República de Colombia Corte Suprema de Justicia Radicado N° 42578 CORTE SUPREMA DE JUSTICIA SALA DE CASACIÓN LABORAL RIGOBERTO ECHEVERRI BUENO Magistrado Ponente STL2417-2016 Radicación No. 42578 Acta No. 06 Bogotá D.C., veinticuatro (24) de febrero de dos mil dieciséis (2016) Resuelve esta Corte, en primera instancia, la acción de tutela que promovió ÉDGAR VILLAMIZAR GÓMEZ, por intermedio de apoderada judicial, contra la SALA DE DECISIÓN LABORAL DEL TRIBUNAL SUPERIOR DEL DISTRITO JUDICIAL DE BUCARAMANGA y el JUZGADO SEGUNDO LABORAL DEL CIRCUITO de la misma ciudad.
ANTECEDENTES El accionante instauró la acción constitucional que estudia la Sala, con el fin de que le sean protegidos sus derechos fundamentales a la “recta y eficaz administración de justicia”, al “ principio de confianza legítima” y a la “seguridad jurídica”, los cuales fueron presuntamente vulnerados por las autoridades judiciales accionadas, durante el trámite del proceso ordinario laboral número 6800131050220130034400, en el que él fue demandante.
Como sustento fáctico de su petición de amparo, indica el tutelante que instauró una demanda ordinaria laboral contra el señor Jorge Alberto García Ramírez, con el fin de que se declarara que entre ellos había existido un contrato de trabajo a término indefinido, durante el período comprendido entre el 14 de julio de 2010 y el 12 de febrero de 2013 y, como consecuencia de dicha declaración, se condenara al demandado a pagarle las acreencias laborales derivadas de dicho vínculo; que de la demanda antedicha conoció en primera instancia el Juzgado Segundo Laboral del Circuito de Bucaramanga, bajo el número de radicado 6800131050220130034400; que, luego de haberse admitido la demanda por él instaurada, se notificó de la misma al demandado, quien la contestó oportunamente; que en la contestación indicó que los hechos eran falsos, al tiempo que manifestó que entre ellos no había existido jamás ninguna relación de carácter laboral; que, posteriormente, en la audiencia obligatoria de conciliación, decisión de excepciones previas, saneamiento y fijación del litigio, que se celebró el 2 de marzo de 2015, el juez de conocimiento, por solicitud suya, le ordenó al demandado que allegara copia de los comprobantes de pago de salarios y prestaciones sociales que le había realizado a él durante la vigencia del contrato de trabajo; que, no obstante lo anterior, el demandado jamás allegó dichos comprobantes; que, en la segunda audiencia de trámite, que se surtió el 29 de julio de 2015, él allegó al proceso una certificación laboral, pese a lo cual, el juzgado profirió sentencia de la misma calenda, en la que absolvió al demandado de todas las pretensiones instauradas en su contra; que apeló la anterior decisión y la misma fue confirmada íntegramente por el Tribunal Superior del Distrito Judicial de Bucaramanga, mediante decisión de fecha 19 de noviembre de 2015.

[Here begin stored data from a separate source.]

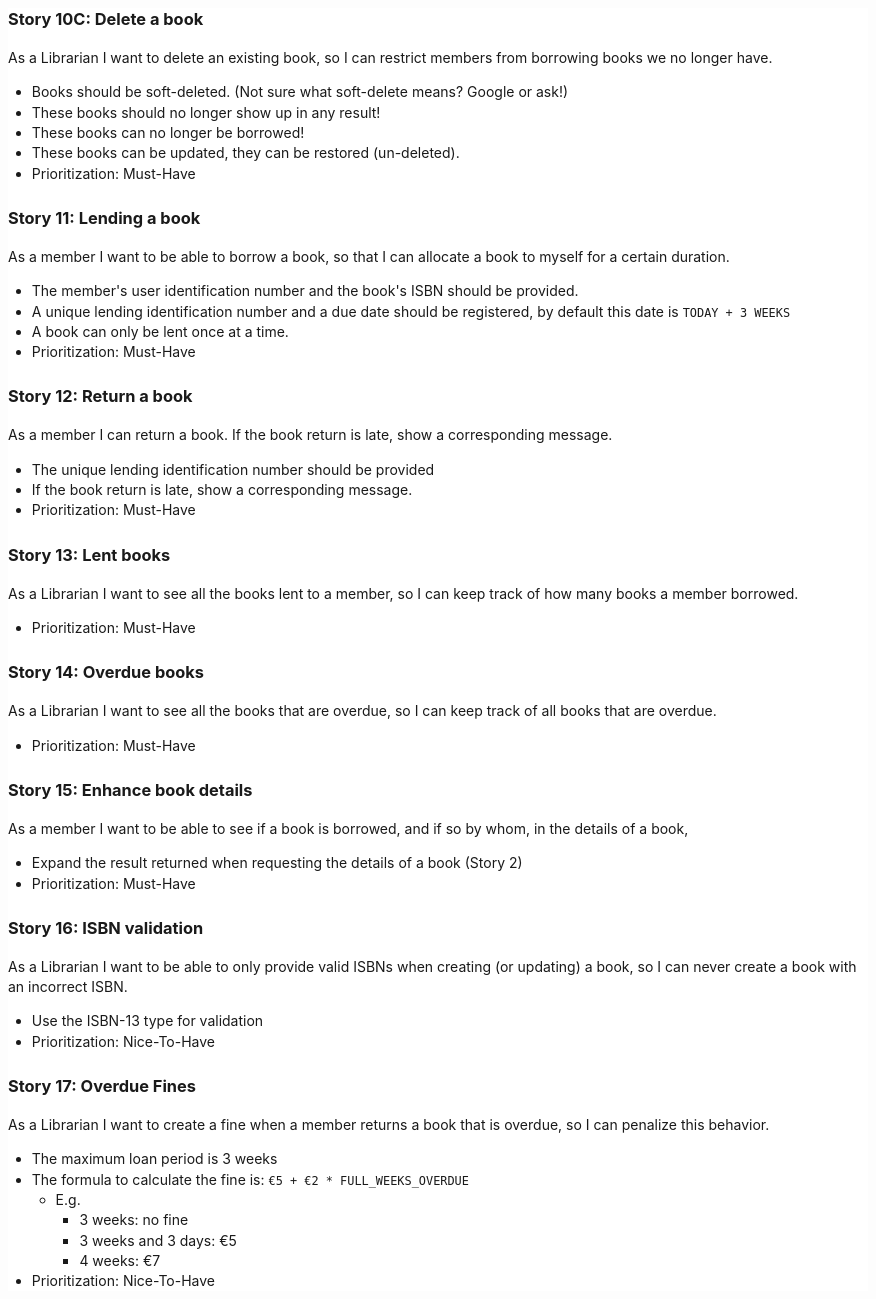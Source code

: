 ### Story 10C: Delete a book
As a Librarian I want to delete an existing book, so I can restrict members from borrowing books we no longer have.
- Books should be soft-deleted. (Not sure what soft-delete means? Google or ask!)
- These books should no longer show up in any result!
- These books can no longer be borrowed!
- These books can be updated, they can be restored (un-deleted).
- Prioritization: Must-Have

### Story 11: Lending a book
As a member I want to be able to borrow a book, so that I can allocate a book to myself for a certain duration. 
- The member's user identification number and the book's ISBN should be provided.
- A unique lending identification number and a due date should be registered, by default this date is `TODAY + 3 WEEKS`
- A book can only be lent once at a time.
- Prioritization: Must-Have

### Story 12: Return a book
As a member I can return a book. If the book return is late, show a corresponding message.
- The unique lending identification number should be provided
- If the book return is late, show a corresponding message.
- Prioritization: Must-Have

### Story 13: Lent books
As a Librarian I want to see all the books lent to a member, so I can keep track of how many books a member borrowed.
- Prioritization: Must-Have

### Story 14: Overdue books
As a Librarian I want to see all the books that are overdue, so I can keep track of all books that are overdue.
- Prioritization: Must-Have

### Story 15: Enhance book details
As a member I want to be able to see if a book is borrowed, and if so by whom, in the details of a book, 
- Expand the result returned when requesting the details of a book (Story 2)
- Prioritization: Must-Have

### Story 16: ISBN validation
As a Librarian I want to be able to only provide valid ISBNs when creating (or updating) a book, so I can never create a book with
an incorrect ISBN.
- Use the ISBN-13 type for validation
- Prioritization: Nice-To-Have

### Story 17: Overdue Fines
As a Librarian I want to create a fine when a member returns a book that is overdue, so I can penalize this behavior.
- The maximum loan period is 3 weeks
- The formula to calculate the fine is: `€5 + €2 * FULL_WEEKS_OVERDUE`
    - E.g.
        - 3 weeks: no fine
        - 3 weeks and 3 days: €5
        - 4 weeks: €7
- Prioritization: Nice-To-Have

A partir de los hechos previamente señalados, el accionante manifiesta que, en su sentir, el Juzgado Segundo Laboral del Circuito de Bucaramanga le vulneró sus derechos fundamentales, en consideración a que profirió la sentencia de fecha 29 de julio de 2015, sin tener en cuenta las pruebas que obraban en el expediente. Afirma, así mismo, que la conducta transgresora se perpetuó con la decisión del tribunal, pero esta vez, porque el juez colegiado, no sólo no valoró las pruebas que obraban en el proceso, sino que tampoco aplicó la presunción de subordinación establecida en el artículo 24 del Código Sustantivo del Trabajo.
Como consecuencia de lo anterior, pide que, luego de accederse al amparo de sus derechos, se revoquen las decisiones criticadas, adoptadas ambas al interior del proceso ordinario laboral número 6800131050220130034400 y, en su lugar, se declare que entre él y Jorge Alberto García Ramírez existió un contrato de trabajo y se condene a éste último a pagarle las acreencias laborales derivadas de dicho vínculo.
El 15 de febrero de 2016 se admitió la acción de tutela y se dispuso notificar a las accionadas, así como a las partes intervinientes en el proceso ordinario que motivó la interposición de la presente acción constitucional. Así mismo, se solicitó a las autoridades accionadas que enviaran el expediente contentivo de las providencias cuestionadas.
En el término de traslado correspondiente, la parte accionante aportó copia del expediente contentivo del proceso ordinario laboral que motivó la queja constitucional. Así mismo, se recibió respuesta del Tribunal Superior del Distrito Judicial de Bucaramanga (folios 17 y 18) y del señor Jorge Alberto García Ramírez, interviniente en el citado proceso ordinario laboral (folios 20 a 25).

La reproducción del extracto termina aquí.